**Exercise brief**
Copy, word for word, the lines of the entries below between the one with "Since extragalactic point" and the one with "We explored a", inclusive, and leave out everything else.

• • • • • • •

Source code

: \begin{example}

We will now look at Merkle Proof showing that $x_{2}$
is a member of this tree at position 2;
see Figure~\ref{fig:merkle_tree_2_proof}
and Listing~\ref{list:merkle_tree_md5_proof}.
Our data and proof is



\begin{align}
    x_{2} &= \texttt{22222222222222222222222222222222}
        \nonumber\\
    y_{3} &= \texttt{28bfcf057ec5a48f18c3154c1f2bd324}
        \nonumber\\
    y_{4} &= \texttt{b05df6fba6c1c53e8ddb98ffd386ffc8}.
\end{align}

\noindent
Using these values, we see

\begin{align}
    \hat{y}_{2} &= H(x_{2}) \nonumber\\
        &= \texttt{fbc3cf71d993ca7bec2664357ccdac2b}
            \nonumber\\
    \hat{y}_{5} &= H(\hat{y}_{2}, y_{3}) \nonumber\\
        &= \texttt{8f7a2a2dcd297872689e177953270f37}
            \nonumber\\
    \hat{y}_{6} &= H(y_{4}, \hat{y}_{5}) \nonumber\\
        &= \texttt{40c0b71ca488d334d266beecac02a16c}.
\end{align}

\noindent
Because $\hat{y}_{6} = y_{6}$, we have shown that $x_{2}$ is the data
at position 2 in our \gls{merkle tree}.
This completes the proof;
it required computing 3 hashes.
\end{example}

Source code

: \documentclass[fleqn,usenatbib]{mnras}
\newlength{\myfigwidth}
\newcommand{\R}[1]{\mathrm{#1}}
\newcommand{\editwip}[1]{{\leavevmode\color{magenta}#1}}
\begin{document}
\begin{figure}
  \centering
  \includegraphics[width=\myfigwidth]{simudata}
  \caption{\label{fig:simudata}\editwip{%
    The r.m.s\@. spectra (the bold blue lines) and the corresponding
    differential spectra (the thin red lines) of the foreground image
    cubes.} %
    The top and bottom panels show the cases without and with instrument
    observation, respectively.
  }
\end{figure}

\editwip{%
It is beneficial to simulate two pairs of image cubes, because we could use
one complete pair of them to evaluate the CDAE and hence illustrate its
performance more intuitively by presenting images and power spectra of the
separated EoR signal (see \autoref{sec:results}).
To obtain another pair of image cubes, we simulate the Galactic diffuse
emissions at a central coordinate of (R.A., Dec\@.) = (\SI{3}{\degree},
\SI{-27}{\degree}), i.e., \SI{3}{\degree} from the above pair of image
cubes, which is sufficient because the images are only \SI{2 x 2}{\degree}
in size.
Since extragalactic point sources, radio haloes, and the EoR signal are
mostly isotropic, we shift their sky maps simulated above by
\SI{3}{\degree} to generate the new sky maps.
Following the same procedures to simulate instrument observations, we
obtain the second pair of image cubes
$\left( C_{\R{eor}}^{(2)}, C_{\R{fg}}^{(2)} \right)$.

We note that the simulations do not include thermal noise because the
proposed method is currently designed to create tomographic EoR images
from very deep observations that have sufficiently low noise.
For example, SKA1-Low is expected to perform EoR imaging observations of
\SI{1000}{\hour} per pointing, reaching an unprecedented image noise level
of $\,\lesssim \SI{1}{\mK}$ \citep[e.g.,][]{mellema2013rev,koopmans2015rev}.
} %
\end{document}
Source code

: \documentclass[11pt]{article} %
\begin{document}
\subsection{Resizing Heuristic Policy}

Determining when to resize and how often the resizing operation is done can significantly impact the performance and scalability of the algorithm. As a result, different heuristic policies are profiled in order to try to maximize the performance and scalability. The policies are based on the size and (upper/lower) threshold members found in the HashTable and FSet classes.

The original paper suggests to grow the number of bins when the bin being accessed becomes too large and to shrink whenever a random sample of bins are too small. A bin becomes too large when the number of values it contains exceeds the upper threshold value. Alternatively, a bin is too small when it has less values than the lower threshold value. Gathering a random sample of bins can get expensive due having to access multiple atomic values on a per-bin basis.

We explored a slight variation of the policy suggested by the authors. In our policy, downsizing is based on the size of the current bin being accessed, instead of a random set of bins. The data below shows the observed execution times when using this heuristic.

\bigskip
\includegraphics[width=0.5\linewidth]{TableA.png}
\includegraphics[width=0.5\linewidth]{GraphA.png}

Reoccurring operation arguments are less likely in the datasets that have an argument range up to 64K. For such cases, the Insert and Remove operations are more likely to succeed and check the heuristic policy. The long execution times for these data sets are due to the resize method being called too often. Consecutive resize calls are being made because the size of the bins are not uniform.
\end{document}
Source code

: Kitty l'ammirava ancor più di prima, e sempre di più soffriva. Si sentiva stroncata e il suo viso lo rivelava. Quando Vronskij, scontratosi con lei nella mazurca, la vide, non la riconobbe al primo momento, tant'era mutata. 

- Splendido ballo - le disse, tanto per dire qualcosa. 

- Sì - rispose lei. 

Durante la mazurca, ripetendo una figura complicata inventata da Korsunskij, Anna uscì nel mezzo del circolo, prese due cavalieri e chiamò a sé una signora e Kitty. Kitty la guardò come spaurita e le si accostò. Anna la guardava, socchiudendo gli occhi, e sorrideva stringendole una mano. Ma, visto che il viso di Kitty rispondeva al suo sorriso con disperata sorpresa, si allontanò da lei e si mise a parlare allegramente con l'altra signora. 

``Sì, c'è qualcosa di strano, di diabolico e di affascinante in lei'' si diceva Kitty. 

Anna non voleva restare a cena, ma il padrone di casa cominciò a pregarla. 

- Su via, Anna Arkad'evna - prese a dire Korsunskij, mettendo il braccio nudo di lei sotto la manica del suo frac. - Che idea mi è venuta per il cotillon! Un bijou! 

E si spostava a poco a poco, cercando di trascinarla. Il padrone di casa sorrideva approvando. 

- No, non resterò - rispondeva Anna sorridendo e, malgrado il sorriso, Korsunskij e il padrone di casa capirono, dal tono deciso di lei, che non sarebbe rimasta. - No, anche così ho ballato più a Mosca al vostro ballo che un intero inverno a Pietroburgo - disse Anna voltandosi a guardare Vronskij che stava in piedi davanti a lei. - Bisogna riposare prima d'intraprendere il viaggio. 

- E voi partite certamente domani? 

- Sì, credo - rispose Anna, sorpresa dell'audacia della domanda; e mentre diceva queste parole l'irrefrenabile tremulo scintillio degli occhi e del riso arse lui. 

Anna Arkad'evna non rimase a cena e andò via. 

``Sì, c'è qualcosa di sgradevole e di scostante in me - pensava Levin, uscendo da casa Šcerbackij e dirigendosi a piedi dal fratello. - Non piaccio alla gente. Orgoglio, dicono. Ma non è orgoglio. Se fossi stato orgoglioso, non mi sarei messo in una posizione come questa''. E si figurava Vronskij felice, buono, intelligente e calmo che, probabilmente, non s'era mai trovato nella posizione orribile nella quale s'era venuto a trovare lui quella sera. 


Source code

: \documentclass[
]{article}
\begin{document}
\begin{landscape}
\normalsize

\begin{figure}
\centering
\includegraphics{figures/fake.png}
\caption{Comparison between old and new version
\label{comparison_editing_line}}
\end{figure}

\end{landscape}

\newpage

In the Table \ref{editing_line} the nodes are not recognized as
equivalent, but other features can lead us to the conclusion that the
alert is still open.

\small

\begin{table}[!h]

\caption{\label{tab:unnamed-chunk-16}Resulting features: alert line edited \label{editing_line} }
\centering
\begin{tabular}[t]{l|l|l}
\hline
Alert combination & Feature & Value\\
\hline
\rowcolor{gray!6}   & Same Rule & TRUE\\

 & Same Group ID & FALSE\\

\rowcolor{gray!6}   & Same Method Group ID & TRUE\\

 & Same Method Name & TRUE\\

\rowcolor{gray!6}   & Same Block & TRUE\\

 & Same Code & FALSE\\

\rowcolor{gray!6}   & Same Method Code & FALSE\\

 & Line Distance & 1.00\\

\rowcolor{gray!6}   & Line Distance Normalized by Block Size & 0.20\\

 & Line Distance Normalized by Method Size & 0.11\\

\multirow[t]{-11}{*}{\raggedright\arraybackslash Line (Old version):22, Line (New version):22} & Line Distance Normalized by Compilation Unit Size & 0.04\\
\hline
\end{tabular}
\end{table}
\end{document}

• • • • • • •

**Exercise answer**
Since extragalactic point sources, radio haloes, and the EoR signal are
mostly isotropic, we shift their sky maps simulated above by
\SI{3}{\degree} to generate the new sky maps.
Following the same procedures to simulate instrument observations, we
obtain the second pair of image cubes
$\left( C_{\R{eor}}^{(2)}, C_{\R{fg}}^{(2)} \right)$.

We note that the simulations do not include thermal noise because the
proposed method is currently designed to create tomographic EoR images
from very deep observations that have sufficiently low noise.
For example, SKA1-Low is expected to perform EoR imaging observations of
\SI{1000}{\hour} per pointing, reaching an unprecedented image noise level
of $\,\lesssim \SI{1}{\mK}$ \citep[e.g.,][]{mellema2013rev,koopmans2015rev}.
} %
\end{document}
Source code

: \documentclass[11pt]{article} %
\begin{document}
\subsection{Resizing Heuristic Policy}

Determining when to resize and how often the resizing operation is done can significantly impact the performance and scalability of the algorithm. As a result, different heuristic policies are profiled in order to try to maximize the performance and scalability. The policies are based on the size and (upper/lower) threshold members found in the HashTable and FSet classes.

The original paper suggests to grow the number of bins when the bin being accessed becomes too large and to shrink whenever a random sample of bins are too small. A bin becomes too large when the number of values it contains exceeds the upper threshold value. Alternatively, a bin is too small when it has less values than the lower threshold value. Gathering a random sample of bins can get expensive due having to access multiple atomic values on a per-bin basis.

We explored a slight variation of the policy suggested by the authors. In our policy, downsizing is based on the size of the current bin being accessed, instead of a random set of bins. The data below shows the observed execution times when using this heuristic.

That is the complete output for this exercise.